Available records below:

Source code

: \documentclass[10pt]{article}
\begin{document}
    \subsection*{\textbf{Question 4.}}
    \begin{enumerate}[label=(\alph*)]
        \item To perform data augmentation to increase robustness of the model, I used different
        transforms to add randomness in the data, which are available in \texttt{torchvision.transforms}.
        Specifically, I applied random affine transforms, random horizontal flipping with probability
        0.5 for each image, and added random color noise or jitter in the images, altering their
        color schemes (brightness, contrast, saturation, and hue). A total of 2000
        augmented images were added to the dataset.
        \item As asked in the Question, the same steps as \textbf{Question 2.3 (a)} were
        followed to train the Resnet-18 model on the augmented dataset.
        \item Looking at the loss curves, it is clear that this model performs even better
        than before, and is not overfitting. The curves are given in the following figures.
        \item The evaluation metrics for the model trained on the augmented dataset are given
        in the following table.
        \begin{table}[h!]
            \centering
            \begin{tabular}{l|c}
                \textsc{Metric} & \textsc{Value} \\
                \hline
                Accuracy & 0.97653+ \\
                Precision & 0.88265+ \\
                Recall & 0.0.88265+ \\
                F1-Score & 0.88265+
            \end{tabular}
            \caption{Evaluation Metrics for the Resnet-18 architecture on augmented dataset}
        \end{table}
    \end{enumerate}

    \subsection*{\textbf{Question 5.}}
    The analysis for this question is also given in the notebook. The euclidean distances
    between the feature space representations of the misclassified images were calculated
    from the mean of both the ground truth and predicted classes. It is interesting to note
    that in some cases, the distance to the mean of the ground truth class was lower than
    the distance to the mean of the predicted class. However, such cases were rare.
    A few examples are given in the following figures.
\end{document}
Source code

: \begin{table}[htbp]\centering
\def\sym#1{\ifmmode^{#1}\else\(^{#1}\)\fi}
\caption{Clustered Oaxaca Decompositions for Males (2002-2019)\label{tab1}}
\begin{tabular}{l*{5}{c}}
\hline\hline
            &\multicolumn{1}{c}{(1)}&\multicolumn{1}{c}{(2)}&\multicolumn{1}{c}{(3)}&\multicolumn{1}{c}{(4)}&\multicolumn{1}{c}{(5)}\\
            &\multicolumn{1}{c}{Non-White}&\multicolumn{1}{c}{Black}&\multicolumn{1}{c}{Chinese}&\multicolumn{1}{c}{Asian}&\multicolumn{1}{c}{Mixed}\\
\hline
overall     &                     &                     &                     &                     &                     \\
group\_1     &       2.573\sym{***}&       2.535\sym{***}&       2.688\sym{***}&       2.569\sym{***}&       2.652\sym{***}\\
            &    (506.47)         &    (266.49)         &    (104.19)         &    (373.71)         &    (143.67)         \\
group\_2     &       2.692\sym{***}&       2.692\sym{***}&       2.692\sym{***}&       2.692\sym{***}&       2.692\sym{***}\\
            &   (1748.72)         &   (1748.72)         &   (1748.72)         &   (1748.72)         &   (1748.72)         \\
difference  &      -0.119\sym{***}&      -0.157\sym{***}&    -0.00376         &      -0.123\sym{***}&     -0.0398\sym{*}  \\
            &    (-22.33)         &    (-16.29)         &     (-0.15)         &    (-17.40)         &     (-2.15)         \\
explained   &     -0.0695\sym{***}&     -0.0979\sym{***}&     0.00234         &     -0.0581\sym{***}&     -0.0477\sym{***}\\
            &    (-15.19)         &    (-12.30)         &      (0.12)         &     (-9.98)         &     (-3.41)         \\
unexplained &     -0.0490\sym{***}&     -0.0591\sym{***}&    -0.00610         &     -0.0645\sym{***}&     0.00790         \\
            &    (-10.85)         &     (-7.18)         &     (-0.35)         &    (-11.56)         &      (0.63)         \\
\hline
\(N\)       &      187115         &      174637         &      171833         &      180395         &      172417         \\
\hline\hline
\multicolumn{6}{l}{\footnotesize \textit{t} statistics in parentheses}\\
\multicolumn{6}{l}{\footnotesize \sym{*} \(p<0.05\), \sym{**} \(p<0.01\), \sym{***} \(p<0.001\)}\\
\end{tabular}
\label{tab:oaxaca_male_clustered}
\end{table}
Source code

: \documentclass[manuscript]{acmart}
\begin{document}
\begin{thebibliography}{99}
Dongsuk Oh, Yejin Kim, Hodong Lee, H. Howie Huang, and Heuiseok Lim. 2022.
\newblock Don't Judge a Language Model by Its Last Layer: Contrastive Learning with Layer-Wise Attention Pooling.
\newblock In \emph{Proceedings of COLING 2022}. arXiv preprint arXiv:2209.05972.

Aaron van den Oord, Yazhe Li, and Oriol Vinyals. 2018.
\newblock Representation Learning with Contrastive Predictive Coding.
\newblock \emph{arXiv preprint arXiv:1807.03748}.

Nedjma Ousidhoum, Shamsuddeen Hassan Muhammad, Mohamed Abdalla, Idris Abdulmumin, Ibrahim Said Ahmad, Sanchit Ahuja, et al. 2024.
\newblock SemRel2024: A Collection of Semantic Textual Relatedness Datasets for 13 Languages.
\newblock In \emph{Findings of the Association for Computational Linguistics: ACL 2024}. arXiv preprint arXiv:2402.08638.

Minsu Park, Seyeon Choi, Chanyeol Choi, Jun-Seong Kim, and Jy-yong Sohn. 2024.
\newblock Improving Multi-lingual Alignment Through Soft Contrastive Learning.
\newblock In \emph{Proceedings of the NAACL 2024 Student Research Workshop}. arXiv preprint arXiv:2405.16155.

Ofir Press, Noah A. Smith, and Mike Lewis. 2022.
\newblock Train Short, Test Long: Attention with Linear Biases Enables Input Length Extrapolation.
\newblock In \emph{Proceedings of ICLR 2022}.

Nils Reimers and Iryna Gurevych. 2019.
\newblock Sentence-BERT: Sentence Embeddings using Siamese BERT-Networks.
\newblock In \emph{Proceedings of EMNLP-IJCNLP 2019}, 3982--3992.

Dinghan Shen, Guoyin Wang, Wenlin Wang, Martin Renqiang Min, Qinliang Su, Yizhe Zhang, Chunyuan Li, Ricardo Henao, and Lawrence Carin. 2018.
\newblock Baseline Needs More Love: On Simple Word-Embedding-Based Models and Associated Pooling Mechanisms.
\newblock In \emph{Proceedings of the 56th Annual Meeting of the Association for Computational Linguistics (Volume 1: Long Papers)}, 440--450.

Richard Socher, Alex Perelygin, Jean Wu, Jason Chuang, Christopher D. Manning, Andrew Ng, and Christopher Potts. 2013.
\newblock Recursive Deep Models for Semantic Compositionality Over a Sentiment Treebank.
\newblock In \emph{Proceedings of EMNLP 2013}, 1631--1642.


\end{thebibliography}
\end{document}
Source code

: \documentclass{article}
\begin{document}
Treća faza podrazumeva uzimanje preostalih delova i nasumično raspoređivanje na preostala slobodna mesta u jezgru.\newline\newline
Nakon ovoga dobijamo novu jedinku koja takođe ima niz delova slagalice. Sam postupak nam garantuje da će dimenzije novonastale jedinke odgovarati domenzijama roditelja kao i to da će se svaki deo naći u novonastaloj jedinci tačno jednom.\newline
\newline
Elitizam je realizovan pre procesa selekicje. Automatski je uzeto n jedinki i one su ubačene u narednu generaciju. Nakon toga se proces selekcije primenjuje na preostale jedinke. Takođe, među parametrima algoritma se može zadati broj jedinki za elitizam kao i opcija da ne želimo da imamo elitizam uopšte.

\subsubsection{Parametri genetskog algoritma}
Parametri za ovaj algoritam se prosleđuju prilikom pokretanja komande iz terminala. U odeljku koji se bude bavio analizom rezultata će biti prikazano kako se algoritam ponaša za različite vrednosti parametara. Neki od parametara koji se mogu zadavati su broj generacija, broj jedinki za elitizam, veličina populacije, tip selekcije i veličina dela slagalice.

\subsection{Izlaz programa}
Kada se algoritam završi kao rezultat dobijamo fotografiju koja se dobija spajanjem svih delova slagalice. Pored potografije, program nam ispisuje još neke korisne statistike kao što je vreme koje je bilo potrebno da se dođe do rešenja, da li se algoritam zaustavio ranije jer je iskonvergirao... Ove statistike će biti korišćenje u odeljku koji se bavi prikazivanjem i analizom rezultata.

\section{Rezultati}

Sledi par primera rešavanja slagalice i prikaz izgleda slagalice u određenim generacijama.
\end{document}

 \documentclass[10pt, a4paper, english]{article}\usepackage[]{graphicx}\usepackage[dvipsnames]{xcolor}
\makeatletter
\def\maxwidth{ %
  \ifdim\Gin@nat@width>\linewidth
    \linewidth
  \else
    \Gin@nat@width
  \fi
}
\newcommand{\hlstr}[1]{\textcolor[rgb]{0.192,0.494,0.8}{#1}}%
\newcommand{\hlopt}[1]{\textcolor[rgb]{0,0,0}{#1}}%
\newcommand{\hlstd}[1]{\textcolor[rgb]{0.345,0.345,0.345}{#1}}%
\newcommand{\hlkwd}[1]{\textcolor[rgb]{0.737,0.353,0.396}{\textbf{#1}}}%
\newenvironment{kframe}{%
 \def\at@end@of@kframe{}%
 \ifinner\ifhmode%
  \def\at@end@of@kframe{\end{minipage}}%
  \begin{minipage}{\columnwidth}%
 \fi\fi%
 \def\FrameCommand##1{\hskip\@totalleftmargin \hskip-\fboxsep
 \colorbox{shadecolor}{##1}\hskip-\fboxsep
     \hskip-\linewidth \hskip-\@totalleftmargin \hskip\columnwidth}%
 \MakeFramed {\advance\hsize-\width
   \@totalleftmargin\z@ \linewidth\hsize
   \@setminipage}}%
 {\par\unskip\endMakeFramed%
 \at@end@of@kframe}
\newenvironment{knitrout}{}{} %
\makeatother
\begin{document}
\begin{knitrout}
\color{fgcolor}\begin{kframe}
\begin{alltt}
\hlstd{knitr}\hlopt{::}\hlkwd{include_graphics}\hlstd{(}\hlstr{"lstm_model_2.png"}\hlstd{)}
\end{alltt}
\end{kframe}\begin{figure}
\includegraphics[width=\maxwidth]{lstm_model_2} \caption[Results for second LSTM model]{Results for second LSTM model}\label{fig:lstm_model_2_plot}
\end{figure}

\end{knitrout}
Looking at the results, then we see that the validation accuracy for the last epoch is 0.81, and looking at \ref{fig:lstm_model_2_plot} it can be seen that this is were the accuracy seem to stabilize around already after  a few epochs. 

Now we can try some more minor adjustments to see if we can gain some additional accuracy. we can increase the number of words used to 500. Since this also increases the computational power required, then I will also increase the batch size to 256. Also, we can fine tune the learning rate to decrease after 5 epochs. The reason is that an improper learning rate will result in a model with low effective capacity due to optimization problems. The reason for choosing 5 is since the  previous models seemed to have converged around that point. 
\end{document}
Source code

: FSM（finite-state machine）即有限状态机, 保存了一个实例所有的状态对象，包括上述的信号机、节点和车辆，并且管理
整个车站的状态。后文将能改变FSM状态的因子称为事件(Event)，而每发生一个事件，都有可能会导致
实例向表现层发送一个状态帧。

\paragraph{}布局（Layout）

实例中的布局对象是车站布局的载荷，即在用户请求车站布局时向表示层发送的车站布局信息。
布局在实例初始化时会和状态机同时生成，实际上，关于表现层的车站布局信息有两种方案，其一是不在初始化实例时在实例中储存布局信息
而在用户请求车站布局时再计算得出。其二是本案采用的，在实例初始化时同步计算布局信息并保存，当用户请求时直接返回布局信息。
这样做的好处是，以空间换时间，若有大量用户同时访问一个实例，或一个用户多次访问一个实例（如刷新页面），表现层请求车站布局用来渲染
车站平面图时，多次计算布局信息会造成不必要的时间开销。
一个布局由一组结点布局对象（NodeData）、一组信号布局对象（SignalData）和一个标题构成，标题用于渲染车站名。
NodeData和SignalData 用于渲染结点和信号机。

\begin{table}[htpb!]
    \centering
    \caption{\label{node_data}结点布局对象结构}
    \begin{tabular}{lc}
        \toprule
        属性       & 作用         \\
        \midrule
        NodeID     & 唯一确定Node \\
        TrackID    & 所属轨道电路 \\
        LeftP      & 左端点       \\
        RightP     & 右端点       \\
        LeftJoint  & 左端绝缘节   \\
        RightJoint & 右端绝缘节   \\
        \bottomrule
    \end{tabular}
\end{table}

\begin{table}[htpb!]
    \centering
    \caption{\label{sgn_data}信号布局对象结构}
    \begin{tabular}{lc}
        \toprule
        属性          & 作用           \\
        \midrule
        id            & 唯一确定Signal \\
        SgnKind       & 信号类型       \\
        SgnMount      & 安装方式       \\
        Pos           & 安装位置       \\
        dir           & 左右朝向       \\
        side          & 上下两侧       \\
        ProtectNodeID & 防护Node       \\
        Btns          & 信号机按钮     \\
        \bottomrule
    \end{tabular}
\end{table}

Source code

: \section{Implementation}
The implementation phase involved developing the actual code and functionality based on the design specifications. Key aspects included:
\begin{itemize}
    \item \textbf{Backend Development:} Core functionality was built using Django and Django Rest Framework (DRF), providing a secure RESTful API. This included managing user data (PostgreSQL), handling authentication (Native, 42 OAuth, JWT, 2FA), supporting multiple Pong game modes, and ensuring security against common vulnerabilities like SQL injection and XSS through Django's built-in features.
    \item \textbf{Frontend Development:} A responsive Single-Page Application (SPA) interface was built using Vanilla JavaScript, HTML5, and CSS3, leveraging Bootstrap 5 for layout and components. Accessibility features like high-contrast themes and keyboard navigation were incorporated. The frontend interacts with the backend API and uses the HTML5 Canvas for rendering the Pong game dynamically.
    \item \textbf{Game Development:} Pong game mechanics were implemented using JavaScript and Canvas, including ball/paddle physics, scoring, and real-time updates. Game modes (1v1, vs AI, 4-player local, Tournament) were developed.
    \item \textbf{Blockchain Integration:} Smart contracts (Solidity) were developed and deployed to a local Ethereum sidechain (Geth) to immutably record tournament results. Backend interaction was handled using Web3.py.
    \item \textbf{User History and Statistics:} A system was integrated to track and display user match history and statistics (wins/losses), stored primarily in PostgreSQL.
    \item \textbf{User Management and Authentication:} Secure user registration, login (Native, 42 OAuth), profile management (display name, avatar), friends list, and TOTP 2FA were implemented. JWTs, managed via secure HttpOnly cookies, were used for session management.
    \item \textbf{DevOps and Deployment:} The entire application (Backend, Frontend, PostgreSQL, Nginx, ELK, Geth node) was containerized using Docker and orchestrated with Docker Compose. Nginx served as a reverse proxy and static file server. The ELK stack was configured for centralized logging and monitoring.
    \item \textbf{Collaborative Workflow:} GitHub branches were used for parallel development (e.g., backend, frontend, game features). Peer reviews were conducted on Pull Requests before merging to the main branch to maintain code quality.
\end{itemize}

End of Available records.

• [What the exercise asks]:
Beginning of the records through the line with "As asked in": return that span exactly and stop there.

• [Answer for this exercise]:
Source code

: \documentclass[10pt]{article}
\begin{document}
    \subsection*{\textbf{Question 4.}}
    \begin{enumerate}[label=(\alph*)]
        \item To perform data augmentation to increase robustness of the model, I used different
        transforms to add randomness in the data, which are available in \texttt{torchvision.transforms}.
        Specifically, I applied random affine transforms, random horizontal flipping with probability
        0.5 for each image, and added random color noise or jitter in the images, altering their
        color schemes (brightness, contrast, saturation, and hue). A total of 2000
        augmented images were added to the dataset.
        \item As asked in the Question, the same steps as \textbf{Question 2.3 (a)} were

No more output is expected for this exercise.